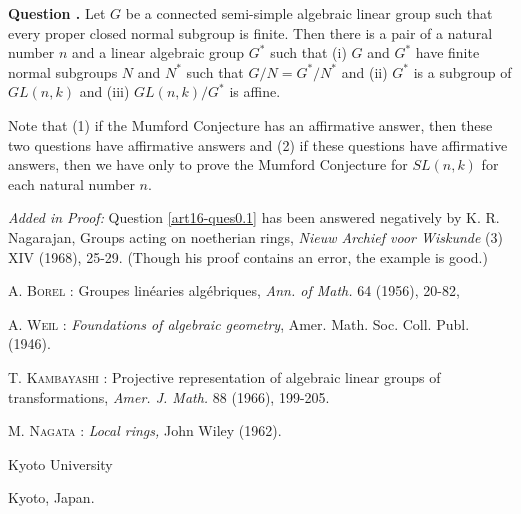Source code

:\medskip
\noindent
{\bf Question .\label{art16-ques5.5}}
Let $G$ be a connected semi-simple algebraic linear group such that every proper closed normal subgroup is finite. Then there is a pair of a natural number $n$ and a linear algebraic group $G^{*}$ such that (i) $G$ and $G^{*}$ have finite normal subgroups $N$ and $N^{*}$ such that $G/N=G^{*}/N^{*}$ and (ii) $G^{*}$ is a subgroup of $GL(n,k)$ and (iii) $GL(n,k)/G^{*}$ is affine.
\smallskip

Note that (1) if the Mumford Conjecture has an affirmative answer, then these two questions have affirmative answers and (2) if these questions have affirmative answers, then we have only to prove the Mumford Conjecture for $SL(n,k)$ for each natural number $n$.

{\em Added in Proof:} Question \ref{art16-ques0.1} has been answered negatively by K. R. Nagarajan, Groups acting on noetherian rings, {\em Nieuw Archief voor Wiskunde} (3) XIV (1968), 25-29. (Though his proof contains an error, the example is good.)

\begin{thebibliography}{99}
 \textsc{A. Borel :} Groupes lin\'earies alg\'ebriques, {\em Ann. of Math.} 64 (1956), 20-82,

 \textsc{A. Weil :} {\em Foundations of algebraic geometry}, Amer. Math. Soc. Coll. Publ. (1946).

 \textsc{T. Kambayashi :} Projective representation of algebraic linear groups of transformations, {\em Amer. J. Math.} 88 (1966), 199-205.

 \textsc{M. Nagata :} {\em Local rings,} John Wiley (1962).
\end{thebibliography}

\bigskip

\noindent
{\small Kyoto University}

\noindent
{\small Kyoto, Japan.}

**Problem description**
Search the listing above for the word "thebibliography", and copy every line that has it.

**Solution for this problem**
\begin{thebibliography}{99}
\end{thebibliography}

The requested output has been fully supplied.